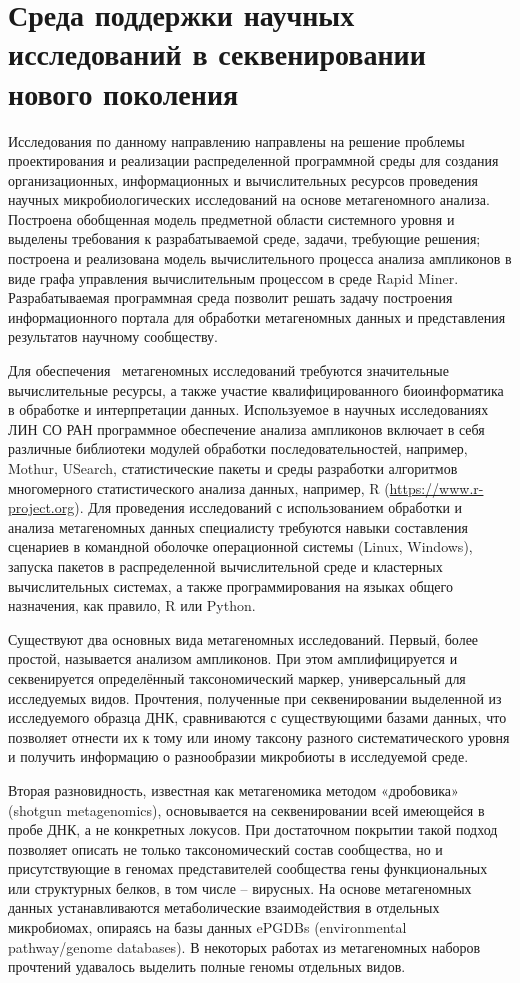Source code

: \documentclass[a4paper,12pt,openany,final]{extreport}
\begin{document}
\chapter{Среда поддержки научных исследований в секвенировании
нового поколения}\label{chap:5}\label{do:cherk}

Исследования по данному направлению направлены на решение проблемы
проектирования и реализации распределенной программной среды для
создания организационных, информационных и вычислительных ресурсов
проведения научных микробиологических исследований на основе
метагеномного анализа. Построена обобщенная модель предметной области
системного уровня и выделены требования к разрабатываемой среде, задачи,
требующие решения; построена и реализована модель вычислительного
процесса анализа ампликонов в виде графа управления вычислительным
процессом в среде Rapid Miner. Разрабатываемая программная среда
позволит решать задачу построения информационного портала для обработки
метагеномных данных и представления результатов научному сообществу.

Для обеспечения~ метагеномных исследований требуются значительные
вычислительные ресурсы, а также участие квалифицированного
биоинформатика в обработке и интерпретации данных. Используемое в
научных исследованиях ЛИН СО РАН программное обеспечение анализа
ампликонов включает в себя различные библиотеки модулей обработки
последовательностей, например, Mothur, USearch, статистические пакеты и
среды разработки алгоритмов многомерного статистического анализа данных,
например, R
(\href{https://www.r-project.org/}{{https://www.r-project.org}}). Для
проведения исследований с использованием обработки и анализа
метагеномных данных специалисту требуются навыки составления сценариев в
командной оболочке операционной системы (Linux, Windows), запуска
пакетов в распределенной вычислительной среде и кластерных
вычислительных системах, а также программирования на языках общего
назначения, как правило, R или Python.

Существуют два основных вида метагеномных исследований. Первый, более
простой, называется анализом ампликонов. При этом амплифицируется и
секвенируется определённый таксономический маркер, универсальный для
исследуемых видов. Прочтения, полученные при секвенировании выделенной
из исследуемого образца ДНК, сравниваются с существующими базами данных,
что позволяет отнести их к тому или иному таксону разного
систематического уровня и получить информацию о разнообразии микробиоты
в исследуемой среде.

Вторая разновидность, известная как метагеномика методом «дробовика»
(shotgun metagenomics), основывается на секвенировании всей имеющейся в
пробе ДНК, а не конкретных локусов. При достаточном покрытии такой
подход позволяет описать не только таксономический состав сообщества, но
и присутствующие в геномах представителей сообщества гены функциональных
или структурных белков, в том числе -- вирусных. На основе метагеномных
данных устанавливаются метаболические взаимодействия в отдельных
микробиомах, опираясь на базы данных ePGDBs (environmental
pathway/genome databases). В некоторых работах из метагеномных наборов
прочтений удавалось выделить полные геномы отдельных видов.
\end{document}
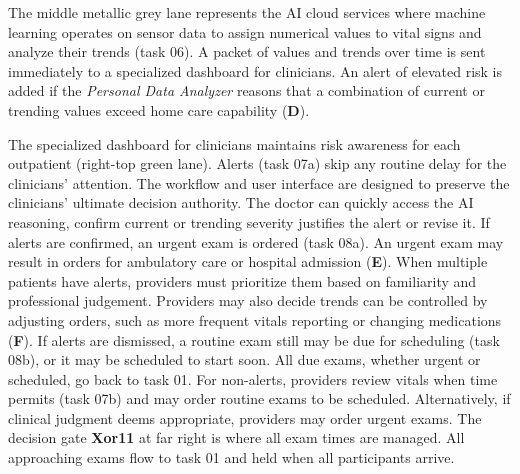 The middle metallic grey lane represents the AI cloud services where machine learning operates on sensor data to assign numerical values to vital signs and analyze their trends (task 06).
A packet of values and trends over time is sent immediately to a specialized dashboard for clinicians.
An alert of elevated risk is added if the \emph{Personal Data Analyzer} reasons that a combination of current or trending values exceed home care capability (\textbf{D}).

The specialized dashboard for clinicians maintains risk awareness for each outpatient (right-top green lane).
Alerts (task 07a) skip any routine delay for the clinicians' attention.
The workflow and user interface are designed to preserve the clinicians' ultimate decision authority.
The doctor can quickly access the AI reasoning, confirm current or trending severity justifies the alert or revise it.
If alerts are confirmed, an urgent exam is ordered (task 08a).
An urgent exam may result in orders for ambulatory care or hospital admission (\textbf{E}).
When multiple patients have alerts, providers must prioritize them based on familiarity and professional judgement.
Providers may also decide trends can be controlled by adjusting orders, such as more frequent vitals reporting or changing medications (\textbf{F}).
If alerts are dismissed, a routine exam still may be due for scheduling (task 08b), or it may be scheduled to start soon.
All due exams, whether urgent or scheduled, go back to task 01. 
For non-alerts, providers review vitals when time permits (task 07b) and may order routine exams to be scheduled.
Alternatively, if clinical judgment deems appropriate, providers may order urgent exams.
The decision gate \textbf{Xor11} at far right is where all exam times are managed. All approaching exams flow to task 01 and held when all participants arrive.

---

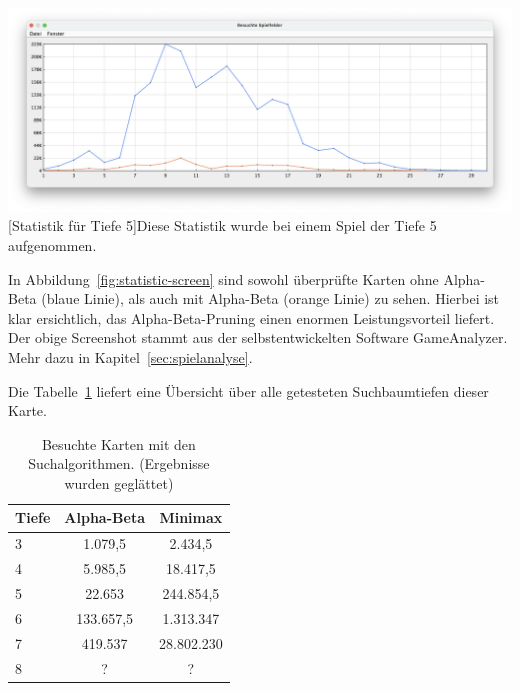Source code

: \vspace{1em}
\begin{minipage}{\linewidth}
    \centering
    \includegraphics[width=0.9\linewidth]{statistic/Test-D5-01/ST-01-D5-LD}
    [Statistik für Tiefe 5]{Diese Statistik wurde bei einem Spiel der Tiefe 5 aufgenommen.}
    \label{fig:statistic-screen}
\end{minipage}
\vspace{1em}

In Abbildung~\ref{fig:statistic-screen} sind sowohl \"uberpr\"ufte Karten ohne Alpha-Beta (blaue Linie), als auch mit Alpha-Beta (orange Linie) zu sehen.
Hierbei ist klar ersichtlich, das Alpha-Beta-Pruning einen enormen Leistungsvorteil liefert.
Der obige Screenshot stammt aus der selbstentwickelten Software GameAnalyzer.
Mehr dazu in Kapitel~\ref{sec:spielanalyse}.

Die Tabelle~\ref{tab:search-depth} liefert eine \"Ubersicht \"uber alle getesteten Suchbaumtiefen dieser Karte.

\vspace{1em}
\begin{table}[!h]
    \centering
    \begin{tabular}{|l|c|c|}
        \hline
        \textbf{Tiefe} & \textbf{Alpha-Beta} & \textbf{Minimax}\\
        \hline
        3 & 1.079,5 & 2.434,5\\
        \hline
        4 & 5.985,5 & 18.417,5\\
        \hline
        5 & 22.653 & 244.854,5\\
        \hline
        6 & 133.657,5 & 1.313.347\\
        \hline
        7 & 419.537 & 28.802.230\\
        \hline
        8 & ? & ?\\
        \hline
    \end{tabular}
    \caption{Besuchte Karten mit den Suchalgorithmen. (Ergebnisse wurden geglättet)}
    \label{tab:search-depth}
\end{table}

● Problem to solve
From the records above, extract exactly and only the lines that begin at the line with "метагеномного анализа. Построена" and stop after the line with "позволит решать задачу".

● Answer below
метагеномного анализа. Построена обобщенная модель предметной области
системного уровня и выделены требования к разрабатываемой среде, задачи,
требующие решения; построена и реализована модель вычислительного
процесса анализа ампликонов в виде графа управления вычислительным
процессом в среде Rapid Miner. Разрабатываемая программная среда
позволит решать задачу построения информационного портала для обработки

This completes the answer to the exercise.